Over the course of this Parliament my department has brought in a substantial number of reforms to support better educational outcomes for all children, but particularly for the most disadvantaged. We have introduced the pupil premium to ensure that the most disadvantaged children realise their potential. Funding for this will reach £2.5 billion in the coming year: £1,300 for primary pupils, £935 for secondary, and £1,900 for looked-after children. More children from deprived backgrounds than ever before will benefit from free childcare at the same time as we strengthen the quality of early years education. From this September, every pupil in reception, year 1 and year 2 will receive free school meals, which will make a huge difference to ensuring that every child, regardless of family circumstances, is ready to learn.
Noble Lords will know how passionate I am about the academy and free schools programme.
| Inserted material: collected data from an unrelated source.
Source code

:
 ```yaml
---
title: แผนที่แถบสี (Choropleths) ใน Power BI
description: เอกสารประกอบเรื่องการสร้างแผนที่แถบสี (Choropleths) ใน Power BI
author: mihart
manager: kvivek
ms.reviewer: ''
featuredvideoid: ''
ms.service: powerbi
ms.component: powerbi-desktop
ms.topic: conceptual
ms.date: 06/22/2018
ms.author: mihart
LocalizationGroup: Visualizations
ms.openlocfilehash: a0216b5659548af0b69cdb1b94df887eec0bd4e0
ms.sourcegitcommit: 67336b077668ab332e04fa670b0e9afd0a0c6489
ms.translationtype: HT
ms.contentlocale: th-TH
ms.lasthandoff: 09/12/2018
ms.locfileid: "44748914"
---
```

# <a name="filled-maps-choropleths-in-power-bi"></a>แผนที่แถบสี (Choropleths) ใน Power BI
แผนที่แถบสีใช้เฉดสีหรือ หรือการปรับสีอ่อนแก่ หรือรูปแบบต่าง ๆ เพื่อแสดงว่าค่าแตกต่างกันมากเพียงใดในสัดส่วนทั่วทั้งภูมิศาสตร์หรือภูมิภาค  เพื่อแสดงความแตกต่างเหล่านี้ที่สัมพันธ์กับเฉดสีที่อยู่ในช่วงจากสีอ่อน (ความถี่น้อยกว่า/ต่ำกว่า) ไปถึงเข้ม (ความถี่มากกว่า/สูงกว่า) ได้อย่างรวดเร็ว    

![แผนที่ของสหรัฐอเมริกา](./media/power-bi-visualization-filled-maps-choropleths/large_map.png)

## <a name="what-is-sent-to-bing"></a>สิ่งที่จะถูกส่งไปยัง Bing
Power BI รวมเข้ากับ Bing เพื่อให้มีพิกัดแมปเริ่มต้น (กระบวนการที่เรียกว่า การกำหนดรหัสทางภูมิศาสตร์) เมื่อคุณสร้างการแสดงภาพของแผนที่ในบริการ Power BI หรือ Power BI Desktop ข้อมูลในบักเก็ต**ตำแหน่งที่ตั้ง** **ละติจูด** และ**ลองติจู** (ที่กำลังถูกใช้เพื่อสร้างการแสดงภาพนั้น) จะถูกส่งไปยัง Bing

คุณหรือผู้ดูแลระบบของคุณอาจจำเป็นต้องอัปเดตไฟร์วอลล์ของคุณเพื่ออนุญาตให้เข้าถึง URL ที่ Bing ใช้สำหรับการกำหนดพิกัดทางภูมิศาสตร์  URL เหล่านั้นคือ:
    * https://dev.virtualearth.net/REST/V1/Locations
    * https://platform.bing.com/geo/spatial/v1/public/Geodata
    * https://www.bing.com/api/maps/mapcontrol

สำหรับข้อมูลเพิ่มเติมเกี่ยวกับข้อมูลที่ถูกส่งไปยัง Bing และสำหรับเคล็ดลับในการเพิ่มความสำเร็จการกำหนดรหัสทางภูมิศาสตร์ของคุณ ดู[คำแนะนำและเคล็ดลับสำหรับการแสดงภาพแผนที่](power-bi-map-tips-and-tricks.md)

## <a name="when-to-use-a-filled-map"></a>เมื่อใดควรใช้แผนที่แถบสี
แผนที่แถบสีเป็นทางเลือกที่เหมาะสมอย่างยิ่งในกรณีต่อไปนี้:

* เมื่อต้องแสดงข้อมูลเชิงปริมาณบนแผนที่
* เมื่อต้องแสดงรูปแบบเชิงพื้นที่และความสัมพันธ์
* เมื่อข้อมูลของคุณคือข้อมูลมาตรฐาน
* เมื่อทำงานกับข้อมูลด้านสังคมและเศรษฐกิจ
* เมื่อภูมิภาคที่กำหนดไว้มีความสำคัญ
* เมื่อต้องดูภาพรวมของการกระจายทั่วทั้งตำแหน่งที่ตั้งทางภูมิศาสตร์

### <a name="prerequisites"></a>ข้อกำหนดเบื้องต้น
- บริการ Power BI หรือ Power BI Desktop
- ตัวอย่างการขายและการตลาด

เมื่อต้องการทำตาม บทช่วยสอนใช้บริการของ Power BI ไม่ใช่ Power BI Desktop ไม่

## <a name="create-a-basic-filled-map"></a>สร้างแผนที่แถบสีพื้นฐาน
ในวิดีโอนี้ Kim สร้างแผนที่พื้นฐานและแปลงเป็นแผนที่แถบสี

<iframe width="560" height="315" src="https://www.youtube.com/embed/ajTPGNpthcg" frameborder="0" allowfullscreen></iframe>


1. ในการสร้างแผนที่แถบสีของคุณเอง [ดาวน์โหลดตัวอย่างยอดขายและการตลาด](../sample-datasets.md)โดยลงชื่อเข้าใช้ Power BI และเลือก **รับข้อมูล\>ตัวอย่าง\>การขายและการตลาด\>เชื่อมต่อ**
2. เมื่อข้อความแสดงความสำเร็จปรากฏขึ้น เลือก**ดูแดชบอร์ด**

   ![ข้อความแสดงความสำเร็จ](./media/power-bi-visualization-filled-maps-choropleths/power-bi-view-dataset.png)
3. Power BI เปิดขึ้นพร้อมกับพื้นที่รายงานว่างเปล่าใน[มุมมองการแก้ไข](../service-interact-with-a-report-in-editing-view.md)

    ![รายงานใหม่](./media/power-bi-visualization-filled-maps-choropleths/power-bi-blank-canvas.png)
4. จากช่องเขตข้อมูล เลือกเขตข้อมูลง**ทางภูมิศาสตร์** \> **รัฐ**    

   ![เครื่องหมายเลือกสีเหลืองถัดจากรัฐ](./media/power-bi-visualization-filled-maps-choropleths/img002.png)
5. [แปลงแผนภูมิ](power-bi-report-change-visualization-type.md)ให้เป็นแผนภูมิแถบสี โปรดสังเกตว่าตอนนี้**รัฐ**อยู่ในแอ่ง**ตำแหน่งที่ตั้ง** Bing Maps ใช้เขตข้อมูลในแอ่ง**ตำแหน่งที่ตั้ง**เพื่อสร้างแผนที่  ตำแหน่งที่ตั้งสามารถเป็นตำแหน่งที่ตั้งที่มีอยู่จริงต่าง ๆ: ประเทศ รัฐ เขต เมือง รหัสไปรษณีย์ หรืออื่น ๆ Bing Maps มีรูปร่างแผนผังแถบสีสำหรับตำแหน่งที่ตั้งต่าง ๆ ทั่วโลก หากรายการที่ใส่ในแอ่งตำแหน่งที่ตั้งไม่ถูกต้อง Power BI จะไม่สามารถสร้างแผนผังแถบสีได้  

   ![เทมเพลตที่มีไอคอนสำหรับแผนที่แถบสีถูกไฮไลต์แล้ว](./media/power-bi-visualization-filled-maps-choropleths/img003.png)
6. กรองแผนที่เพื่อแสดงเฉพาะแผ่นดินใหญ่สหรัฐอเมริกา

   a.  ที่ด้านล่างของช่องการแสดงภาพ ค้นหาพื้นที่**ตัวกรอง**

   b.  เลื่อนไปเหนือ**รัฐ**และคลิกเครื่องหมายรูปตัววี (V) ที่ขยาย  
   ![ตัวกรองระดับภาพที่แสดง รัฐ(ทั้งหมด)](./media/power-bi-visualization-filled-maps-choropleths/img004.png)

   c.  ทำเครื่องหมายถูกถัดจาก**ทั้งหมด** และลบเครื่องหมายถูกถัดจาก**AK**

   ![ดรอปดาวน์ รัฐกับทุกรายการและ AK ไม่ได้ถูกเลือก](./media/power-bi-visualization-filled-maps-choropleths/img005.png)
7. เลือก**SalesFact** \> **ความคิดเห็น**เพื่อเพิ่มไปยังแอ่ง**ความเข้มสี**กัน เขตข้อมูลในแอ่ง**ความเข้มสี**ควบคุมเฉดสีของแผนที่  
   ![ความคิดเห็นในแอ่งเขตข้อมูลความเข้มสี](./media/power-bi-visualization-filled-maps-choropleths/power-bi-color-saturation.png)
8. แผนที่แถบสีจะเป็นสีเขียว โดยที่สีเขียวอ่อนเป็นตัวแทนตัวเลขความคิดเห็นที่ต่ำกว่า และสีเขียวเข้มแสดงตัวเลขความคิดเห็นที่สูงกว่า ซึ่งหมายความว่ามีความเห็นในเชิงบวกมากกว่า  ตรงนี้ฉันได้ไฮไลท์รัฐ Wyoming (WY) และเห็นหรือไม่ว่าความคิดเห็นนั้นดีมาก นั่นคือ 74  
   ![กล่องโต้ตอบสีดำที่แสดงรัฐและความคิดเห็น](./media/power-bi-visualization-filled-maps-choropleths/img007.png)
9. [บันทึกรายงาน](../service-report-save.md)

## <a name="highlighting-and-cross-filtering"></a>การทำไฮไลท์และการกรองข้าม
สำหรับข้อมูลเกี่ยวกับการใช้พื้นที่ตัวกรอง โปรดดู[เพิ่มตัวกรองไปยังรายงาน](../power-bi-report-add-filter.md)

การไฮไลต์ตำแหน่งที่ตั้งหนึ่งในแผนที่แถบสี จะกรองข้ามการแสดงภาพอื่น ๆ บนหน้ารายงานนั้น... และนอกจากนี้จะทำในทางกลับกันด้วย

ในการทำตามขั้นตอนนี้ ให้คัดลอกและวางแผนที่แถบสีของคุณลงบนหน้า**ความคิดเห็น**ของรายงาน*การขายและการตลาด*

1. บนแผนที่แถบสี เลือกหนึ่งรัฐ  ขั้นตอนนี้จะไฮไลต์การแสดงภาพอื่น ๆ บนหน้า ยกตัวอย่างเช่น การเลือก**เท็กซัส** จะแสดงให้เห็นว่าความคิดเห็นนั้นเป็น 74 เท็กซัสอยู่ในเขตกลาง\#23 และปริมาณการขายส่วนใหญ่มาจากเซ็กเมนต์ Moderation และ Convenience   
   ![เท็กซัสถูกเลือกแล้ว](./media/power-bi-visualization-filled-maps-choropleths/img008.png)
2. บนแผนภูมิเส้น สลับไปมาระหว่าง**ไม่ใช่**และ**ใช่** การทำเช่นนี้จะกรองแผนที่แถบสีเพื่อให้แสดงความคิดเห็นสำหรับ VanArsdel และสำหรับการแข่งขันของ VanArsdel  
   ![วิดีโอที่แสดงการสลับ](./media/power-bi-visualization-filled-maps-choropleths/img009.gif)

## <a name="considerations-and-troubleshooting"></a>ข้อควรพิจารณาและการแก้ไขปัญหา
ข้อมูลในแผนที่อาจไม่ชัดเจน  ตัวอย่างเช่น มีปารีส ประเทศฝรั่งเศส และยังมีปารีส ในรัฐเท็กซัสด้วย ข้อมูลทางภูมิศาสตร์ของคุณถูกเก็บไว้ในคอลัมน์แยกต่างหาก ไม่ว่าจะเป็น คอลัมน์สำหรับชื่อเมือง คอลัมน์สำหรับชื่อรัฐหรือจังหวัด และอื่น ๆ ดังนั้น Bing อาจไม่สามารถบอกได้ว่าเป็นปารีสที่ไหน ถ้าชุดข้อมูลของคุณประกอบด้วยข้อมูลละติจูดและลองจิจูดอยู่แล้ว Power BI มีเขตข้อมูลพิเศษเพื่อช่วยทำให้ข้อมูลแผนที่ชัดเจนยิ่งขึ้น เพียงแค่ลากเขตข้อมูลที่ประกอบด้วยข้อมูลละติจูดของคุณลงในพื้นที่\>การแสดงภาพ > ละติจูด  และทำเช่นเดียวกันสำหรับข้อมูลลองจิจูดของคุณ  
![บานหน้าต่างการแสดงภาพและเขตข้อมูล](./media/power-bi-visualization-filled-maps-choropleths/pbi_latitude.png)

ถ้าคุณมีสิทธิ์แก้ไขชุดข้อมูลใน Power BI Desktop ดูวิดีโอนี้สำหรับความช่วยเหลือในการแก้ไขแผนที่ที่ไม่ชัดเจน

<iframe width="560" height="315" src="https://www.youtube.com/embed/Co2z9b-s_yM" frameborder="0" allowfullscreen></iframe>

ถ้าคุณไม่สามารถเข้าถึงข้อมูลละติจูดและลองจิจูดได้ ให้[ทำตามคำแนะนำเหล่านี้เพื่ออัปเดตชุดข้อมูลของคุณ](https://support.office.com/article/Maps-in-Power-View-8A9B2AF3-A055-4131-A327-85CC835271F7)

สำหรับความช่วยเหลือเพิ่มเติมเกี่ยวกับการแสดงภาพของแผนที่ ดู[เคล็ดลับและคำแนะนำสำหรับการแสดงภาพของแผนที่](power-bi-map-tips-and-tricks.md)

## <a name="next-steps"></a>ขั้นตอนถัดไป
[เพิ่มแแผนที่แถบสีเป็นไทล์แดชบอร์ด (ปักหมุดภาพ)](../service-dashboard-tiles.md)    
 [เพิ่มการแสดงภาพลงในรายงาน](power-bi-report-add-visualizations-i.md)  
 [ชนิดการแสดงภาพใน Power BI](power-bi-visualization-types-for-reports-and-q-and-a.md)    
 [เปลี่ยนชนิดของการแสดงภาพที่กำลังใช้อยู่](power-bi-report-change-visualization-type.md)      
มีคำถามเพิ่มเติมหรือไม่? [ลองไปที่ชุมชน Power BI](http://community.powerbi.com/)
We have created more than 1,000 new sponsored academies, turning around schools that had previously been failing for years and which often serve the most deprived communities. We have approved 363 new free schools, including 39 alternative provision schools, 22 special schools, 56 university technical colleges and 46 studio schools. When open, those will provide 250,000 new places in total, the vast majority of which are in places of need. Some 25% of open free schools have been judged outstanding, making them our top performing group of non-selective schools.
We are also reforming the curriculum and exams, both academic and vocational. Increasingly schools are doing more EBacc subjects, giving pupils, particularly those from deprived backgrounds, the essential cultural capital they need, given that they do not get it at home. We have dramatically overhauled vocational qualifications and substantially expanded and improved apprenticeships. We are reforming teacher training with far more of it conducted in school. We have introduced bursaryships into teacher recruitment, and have introduced phonics into primary schools. We are also investing in the school estate and are arresting the sharp decline in our relative educational performance that took place in the first decade of this century.
I congratulate the right reverend Prelate the Bishop of Ely on his excellent maiden speech and thank him for all the work he does in support of social justice, but particularly in the field of education, with academies and in general, and I wish him well in his new position as chair of the National Society. The church’s contribution to education in this country is long-standing, very substantial and highly impactful, as it is of course in its work on poverty in general.
So far as welfare is concerned, at the beginning of this Parliament it was clear that a new approach to supporting the most disadvantaged individuals in society was needed. Too many people spent their lives moving between different support mechanisms, never receiving the support to make a long-standing difference to their life. Too many people were faced with multiple barriers to improving; for example, poor education and lack of skills, drug or alcohol addiction, a criminal record, lack of stable family support, no stable home, problem debt and health problems. Those problems do not exist independently of each other. They can interact, and together create a vicious cycle which is hard to break out of. The piecemeal approach of the past did not effectively tackle the multiple problems people face, so this Government wanted to look for new ways to tackle these issues. We wanted to deliver real and sustained change.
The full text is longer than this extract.